To further evaluate vascularity, a subgroup analysis was performed according to K-TIRADS categories (Table 3). The vascular scores did not differ significantly between malignant and benign nodules in K-TIRADS categories 3 and 4 (P>0.05). However, in K-TIRADS 5 nodules, vascular scores differed significantly between malignant and benign lesions (P=0.018 for CDI and P=0.051 for MFI). The vascular scores were relatively higher in benign nodules than in malignant ones (Fig. 2).

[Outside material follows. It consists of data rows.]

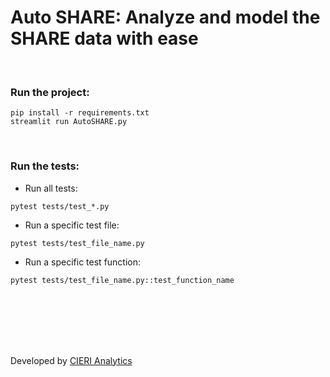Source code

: # Auto SHARE: Analyze and model the SHARE data with ease

<br>

### Run the project:

```
pip install -r requirements.txt
streamlit run AutoSHARE.py
```


<br>

### Run the tests:

- Run all tests:

```
pytest tests/test_*.py
```

- Run a specific test file:

```
pytest tests/test_file_name.py
```

- Run a specific test function:

```
pytest tests/test_file_name.py::test_function_name
```

<br><br><br><br><br>

Developed by [CIERI Analytics](https://www.cieri-analytics.com/)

Table 4 presents a comparison of vascular scores according to K-TIRADS categories. K-TIRADS 3 and 4 nodules showed similar vascularity regardless of benign or malignant status. However, malignant nodules classified as K-TIRADS 5 tended to exhibit lower vascularity than benign nodules, in both CDI and MFI (P=0.012 and P=0.070, respectively) (Fig. 3). In the subgroup analysis of small nodules, K-TIRADS 5 lesions demonstrated similar trends, although the differences did not reach statistical significance (P=0.091 for both CDI and MFI) (Supplementary Table 2). In the analysis of vascular scores based on pathologic subtypes of malignancy, classic PTC showed lower vascular scores in both CDI and MFI, whereas the follicular variant of PTC exhibited higher vascular scores (P=0.075 and P=0.007, respectively). Notably, no vascular score of 1 was observed in the follicular variant of PTC, and no score of 4 was recorded in classic PTC on either CDI or MFI. Despite these trends, the pathologic subtypes of malignancy did not show a significant correlation with K-TIRADS categories (P=0.406) (Supplementary Table 3).

Discussion

This study investigated whether vascular scoring could predict thyroid cancer and explored its potential integration into the TI-RADS system to refine malignancy risk assessment. When all nodules were analyzed collectively, benign lesions exhibited higher CDI scores than malignant ones. In contrast, within K-TIRADS categories 3 and 4, there was no meaningful difference in vascularity between malignant and benign nodules. Among K-TIRADS 5 nodules, benign lesions showed higher vascular scores, whereas malignant lesions demonstrated relatively lower values. Within the malignant group, the follicular variant of PTC tended to display higher vascularity than classic PTC. However, the number of nodules in certain subgroups—particularly K-TIRADS 5—was small, limiting statistical power and generalizability. To assess the potential impact of background parenchymal vascularity, we also examined the prevalence of DTD, which can lead to either an increase or a decrease in thyroid gland vascularity, and variations in disease severity may influence the observed vascularity measurements [16]. In this study, the prevalence of DTD did not differ significantly between malignant and benign nodules or across K-TIRADS categories, suggesting that DTD likely did not substantially affect the observed differences in vascularity between groups.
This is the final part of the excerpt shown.